So far I have not yet noticed that. The optimistic explanation is that perhaps the incomes have fallen, but they are still at a level that allows developers to make quality games. The bitter-sweet explanation is that maybe the developers are feeling the sting, but they have no better market to take their games to, so they are biting the bullet and doing the best they can despite lower incomes. The pessimistic explanations is that the longer production cycle of PC indie games (compared to mobile games) means that we still have to wait for this effect to come into force. I have no data to prove or deny any of those hypotheses. I would like to believe that the optimistic one is true however, if the flood of shovelware continues I do not see a reason why the PC market should avoid the fate that has befallen the mobile app stores.

What Can Be Done?

That is the question. There are several things that can be done by Valve. The problem is that they will most likely not do any of them or drag their feet about it. Unfortunately I can only think of one thing that can be done by the developers.

The first thing that Valve can do is of course introducing some sort of quality control. This could even be profitable for Valve if this was done like the certification on consoles, where it is the developers or publishers that pay for the tests. However such a process would prevent Steam from releasing 200 games in a single batch, so I guess it will not happen.

The second thing, essentially a band aid, would be to at least change the store page layout to prominently show the game's Metascore and the user score - these are not perfect, but at least they could filter out the worst cases of shovelware.

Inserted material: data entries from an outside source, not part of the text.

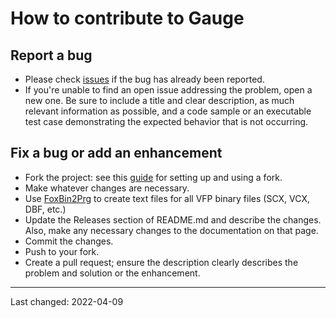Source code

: # How to contribute to Gauge

## Report a bug
- Please check [issues](https://github.com/VFPX/Gauge/issues) if the bug has already been reported.
- If you're unable to find an open issue addressing the problem, open a new one. Be sure to include a title and clear description, as much relevant information as possible, and a code sample or an executable test case demonstrating the expected behavior that is not occurring.

## Fix a bug or add an enhancement
- Fork the project: see this [guide](https://www.dataschool.io/how-to-contribute-on-github/) for setting up and using a fork.
- Make whatever changes are necessary.
- Use [FoxBin2Prg](https://github.com/fdbozzo/foxbin2prg) to create text files for all VFP binary files (SCX, VCX, DBF, etc.)
- Update the Releases section of README.md and describe the changes. Also, make any necessary changes to the documentation on that page.
- Commit the changes.
- Push to your fork.
- Create a pull request; ensure the description clearly describes the problem and solution or the enhancement.

----
Last changed: 2022-04-09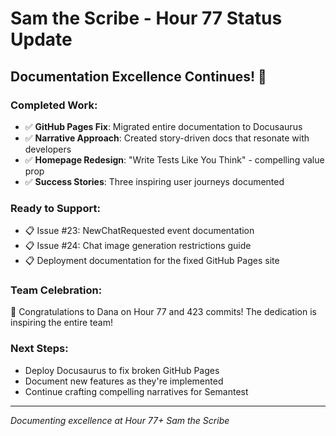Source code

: # Sam the Scribe - Hour 77 Status Update

## Documentation Excellence Continues! 📝

### Completed Work:
- ✅ **GitHub Pages Fix**: Migrated entire documentation to Docusaurus
- ✅ **Narrative Approach**: Created story-driven docs that resonate with developers
- ✅ **Homepage Redesign**: "Write Tests Like You Think" - compelling value prop
- ✅ **Success Stories**: Three inspiring user journeys documented

### Ready to Support:
- 📋 Issue #23: NewChatRequested event documentation
- 📋 Issue #24: Chat image generation restrictions guide
- 📋 Deployment documentation for the fixed GitHub Pages site

### Team Celebration:
🎉 Congratulations to Dana on Hour 77 and 423 commits! 
The dedication is inspiring the entire team!

### Next Steps:
- Deploy Docusaurus to fix broken GitHub Pages
- Document new features as they're implemented
- Continue crafting compelling narratives for Semantest

---
*Documenting excellence at Hour 77+*
*Sam the Scribe*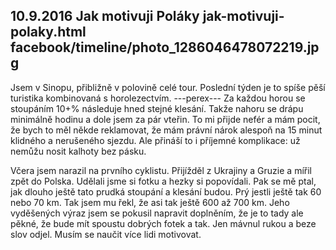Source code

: 10.9.2016
Jak motivuji Poláky
jak-motivuji-polaky.html
facebook/timeline/photo_1286046478072219.jpg
--------------

Jsem v Sinopu, přibližně v polovině celé tour. Poslední týden je to spíše pěší turistika kombinovaná s horolezectvím. 
---perex---
Za každou horou se stoupáním 10+% následuje hned stejné klesání. Takže nahoru se drápu minimálně hodinu a dole jsem za pár vteřin. To mi přijde nefér a mám pocit, že bych to měl někde reklamovat, že mám právní nárok alespoň na 15 minut klidného a nerušeného sjezdu. Ale přináší to i příjemné komplikace: už nemůžu nosit kalhoty bez pásku.

Včera jsem narazil na prvního cyklistu. Přijížděl z Ukrajiny a Gruzie a mířil zpět do Polska. Udělali jsme si fotku a hezky si popovídali. Pak se mě ptal, jak dlouho ještě tato prudká stoupání a klesání budou. Prý jestli ještě tak 60 nebo 70 km. Tak jsem mu řekl, že asi tak ještě 600 až 700 km. Jeho vyděšených výraz jsem se pokusil napravit doplněním, že je to tady ale pěkné, že bude mít spoustu dobrých fotek a tak. Jen mávnul rukou a beze slov odjel. Musím se naučit více lidi motivovat.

The third idea would be for Steam to change their refund policy. Currently, as far as I know, the official policy is "no refunds" however they do grant refunds on a case by case basis. If this was changed in such a way that the players could request refunds for a week after a purchase, this would make the players more willing to buy the more expensive, quality indie titles according to the logic "if I do not like it, I will just request a refund". In fact this could even be an option enabled by the developer, as a signaling behavior to show the players "I am so confident in my game I am sure you will not want a refund". I am rather skeptical whether Valve would like that solution due to the specifics of the economics of microtransactions, but refunds are a well known and tested method of battling the information asymmetry problem.

The fourth idea is rather controversial. Since the cause of the problem is lack of reviews or users not reading the reviews Steam could introduce a rule where the only games accepted into the marketplace would be the ones with reviews. These reviews could be from some minor site or blog, so as not to reduce the chances for the indie developers and Valve would keep a database of trustworthy reviewers and perhaps even introduce their own Metascore. The scores and excerpts from the reviews would be placed in a prominent place on the store page. Of course I realize this solution would put a lot of power and responsibility in the hands of game reviewers and this might not be to everyone's liking.

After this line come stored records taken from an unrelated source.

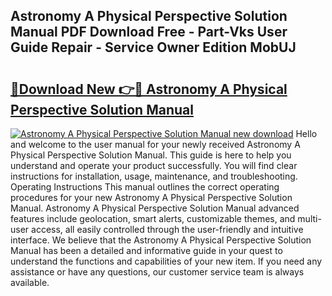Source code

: ## Astronomy A Physical Perspective Solution Manual PDF Download Free - Part-Vks User Guide Repair - Service Owner Edition MobUJ

# <h2><a href="http://bc80653.oget.top/?id=Astronomy+A+Physical+Perspective+Solution+Manual">🔗Download New 👉🔴 Astronomy A Physical Perspective Solution Manual</a></h2>

[![Astronomy A Physical Perspective Solution Manual new download](https://i.imgur.com/5g1atiW.png)](http://bc80653.oget.top/?id=Astronomy+A+Physical+Perspective+Solution+Manual)
Hello and welcome to the user manual for your newly received Astronomy A Physical Perspective Solution Manual. This guide is here to help you understand and operate your product successfully. You will find clear instructions for installation, usage, maintenance, and troubleshooting. Operating Instructions This manual outlines the correct operating procedures for your new Astronomy A Physical Perspective Solution Manual. Astronomy A Physical Perspective Solution Manual advanced features include geolocation, smart alerts, customizable themes, and multi-user access, all easily controlled through the user-friendly and intuitive interface. We believe that the Astronomy A Physical Perspective Solution Manual has been a detailed and informative guide in your quest to understand the functions and capabilities of your new item. If you need any assistance or have any questions, our customer service team is always available.
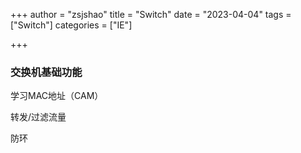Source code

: +++
author = "zsjshao"
title = "Switch"
date = "2023-04-04"
tags = ["Switch"]
categories = ["IE"]

+++

### 交换机基础功能

学习MAC地址（CAM）

转发/过滤流量

防环
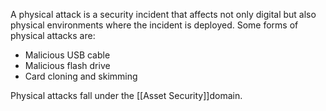 A physical attack is a security incident that affects not only digital but also physical environments where the incident is deployed. Some forms of physical attacks are:

- Malicious USB cable
- Malicious flash drive
- Card cloning and skimming

Physical attacks fall under the [[Asset Security]]domain. 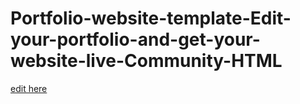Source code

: # Portfolio-website-template-Edit-your-portfolio-and-get-your-website-live-Community-HTML

[edit here](https://diy-pwa.dev/~/gh/CentennialR/CentennialR.github.io)
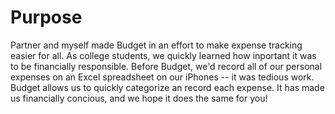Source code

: # Purpose
Partner and myself made Budget in an effort to make expense tracking easier for all. As college students, we quickly learned how inportant it was to be financially responsible. Before Budget, we'd record all of our personal expenses on an Excel spreadsheet on our iPhones -- it was tedious work. Budget allows us to quickly categorize an record each expense. It has made us financially concious, and we hope it does the same for you!
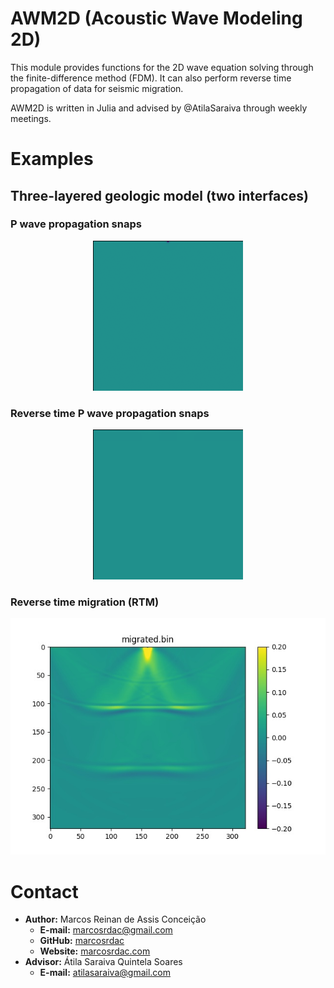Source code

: AWM2D (Acoustic Wave Modeling 2D)
=================================

This module provides functions for the 2D wave equation solving through the finite-difference method (FDM). It can also perform reverse time propagation of data for seismic migration.

AWM2D is written in Julia and advised by @AtilaSaraiva through weekly meetings.


Examples
========

Three-layered geologic model (two interfaces)
---------------------------------------------

### P wave propagation snaps

<p align="center"><img src="./example/example_P.gif" alt="P wave snaps">


### Reverse time P wave propagation snaps

<p align="center"><img src="./example/example_reversed_P.gif" alt="RTM snaps">


### Reverse time migration (RTM)

<p align="center"><img src="./example/example_migrated.jpg" alt="Migrated data">


Contact
=======

  - **Author:** Marcos Reinan de Assis Conceição
    - **E-mail:** [marcosrdac@gmail.com](mailto:marcosrdac@gmail.com)
    - **GitHub:** [marcosrdac](github.com/marcosrdac)
    - **Website:** [marcosrdac.com](www.marcosrdac.com)
  - **Advisor:** Átila Saraiva Quintela Soares
    - **E-mail:** [atilasaraiva@gmail.com](atilasaraiva@gmail.com)
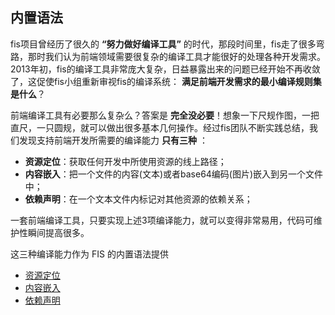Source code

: ## 内置语法

fis项目曾经历了很久的 **“努力做好编译工具”** 的时代，那段时间里，fis走了很多弯路，那时我们认为前端领域需要很复杂的编译工具才能很好的处理各种开发需求。2013年初，fis的编译工具非常庞大复杂，日益暴露出来的问题已经开始不再收敛了，这促使fis小组重新审视fis的编译系统： **满足前端开发需求的最小编译规则集是什么**？

前端编译工具有必要那么复杂么？答案是 **完全没必要**！想象一下尺规作图，一把直尺，一只圆规，就可以做出很多基本几何操作。经过fis团队不断实践总结，我们发现支持前端开发所需要的编译能力 **只有三种** ：

* **资源定位**：获取任何开发中所使用资源的线上路径；
* **内容嵌入**：把一个文件的内容(文本)或者base64编码(图片)嵌入到另一个文件中；
* **依赖声明**：在一个文本文件内标记对其他资源的依赖关系；

一套前端编译工具，只要实现上述3项编译能力，就可以变得非常易用，代码可维护性瞬间提高很多。

这三种编译能力作为 FIS 的内置语法提供

- [资源定位](./uri.md)
- [内容嵌入](./inline.md)
- [依赖声明](./require.md)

The fifth idea is an idea for the developers - we could try reviving the old tradition of game demos. If the signaling is the name of the game, than "I will let you play a piece of the game for free, I am sure you will get hooked" is certainly a good signal to send. Of course this idea could also be helped by Valve cooperation if they somehow marked the games with available demos in the Steam store.


We, the developers, must fight the downward spiral of falling quality and prices. We must fight not only by making quality games, but also by calling for solutions that protect our customers from the lemon peddlers. Otherwise we risk the destruction of our currently best marketplace and with no obvious alternatives (no, not everyone can get on PS4) this could spell troubles for the whole indie game movement.

P. S. If you find the idea of a market failure interesting or if you find it preposterous and impossible, I highly recommend reading How Markets Fail: The Logic of Economic Calamities by John Cassidy. It is a very eye opening book and this is where I have originally learned about the market for lemons.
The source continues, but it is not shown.